Problem to solve>
For the records below, reproduce exactly the line that contains "author_begin" and all subsequent lines, with nothing left out and nothing added.

====== Source records

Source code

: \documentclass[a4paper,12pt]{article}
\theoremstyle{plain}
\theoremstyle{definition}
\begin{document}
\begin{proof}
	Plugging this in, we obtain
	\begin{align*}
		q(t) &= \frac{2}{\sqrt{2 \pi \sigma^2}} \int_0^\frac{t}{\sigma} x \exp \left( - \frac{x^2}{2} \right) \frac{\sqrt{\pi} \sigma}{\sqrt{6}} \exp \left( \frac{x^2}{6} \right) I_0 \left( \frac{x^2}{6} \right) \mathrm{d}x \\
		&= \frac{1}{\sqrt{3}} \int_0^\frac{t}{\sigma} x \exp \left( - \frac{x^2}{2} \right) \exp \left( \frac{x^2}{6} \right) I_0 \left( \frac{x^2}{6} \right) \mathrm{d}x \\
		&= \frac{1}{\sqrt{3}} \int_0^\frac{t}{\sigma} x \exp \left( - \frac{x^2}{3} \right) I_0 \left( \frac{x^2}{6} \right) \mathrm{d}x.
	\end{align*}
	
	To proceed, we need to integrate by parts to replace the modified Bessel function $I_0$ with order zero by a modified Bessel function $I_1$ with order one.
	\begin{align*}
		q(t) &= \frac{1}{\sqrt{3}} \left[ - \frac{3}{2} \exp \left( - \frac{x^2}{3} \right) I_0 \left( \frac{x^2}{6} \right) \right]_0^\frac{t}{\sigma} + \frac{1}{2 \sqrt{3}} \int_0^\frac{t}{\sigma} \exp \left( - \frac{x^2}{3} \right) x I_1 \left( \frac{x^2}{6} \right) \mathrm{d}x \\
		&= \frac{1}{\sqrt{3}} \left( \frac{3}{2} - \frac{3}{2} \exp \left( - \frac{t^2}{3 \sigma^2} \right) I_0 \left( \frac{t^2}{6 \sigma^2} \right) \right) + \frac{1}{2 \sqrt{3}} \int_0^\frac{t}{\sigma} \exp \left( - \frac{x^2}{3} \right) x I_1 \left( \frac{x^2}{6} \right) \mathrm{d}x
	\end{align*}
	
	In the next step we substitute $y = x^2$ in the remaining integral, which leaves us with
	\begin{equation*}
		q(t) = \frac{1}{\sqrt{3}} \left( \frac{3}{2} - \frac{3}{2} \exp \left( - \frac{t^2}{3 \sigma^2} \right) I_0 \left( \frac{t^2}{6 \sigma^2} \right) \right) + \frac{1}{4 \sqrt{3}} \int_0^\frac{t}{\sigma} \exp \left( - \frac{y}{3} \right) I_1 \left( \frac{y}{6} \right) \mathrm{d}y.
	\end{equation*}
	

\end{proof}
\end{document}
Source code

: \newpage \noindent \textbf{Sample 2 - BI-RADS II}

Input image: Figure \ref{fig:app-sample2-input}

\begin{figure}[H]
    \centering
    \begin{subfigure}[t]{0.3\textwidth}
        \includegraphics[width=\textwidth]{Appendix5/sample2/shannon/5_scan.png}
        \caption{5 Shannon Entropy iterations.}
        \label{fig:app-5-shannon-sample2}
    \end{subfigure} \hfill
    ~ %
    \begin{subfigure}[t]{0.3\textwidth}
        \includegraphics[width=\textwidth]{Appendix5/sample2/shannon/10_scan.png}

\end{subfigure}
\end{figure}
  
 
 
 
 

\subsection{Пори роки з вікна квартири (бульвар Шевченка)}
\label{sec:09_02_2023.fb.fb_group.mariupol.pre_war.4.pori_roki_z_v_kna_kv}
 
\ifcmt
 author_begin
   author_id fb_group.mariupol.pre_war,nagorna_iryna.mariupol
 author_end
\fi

============

Result of this task>
 author_begin
   author_id fb_group.mariupol.pre_war,nagorna_iryna.mariupol
 author_end
\fi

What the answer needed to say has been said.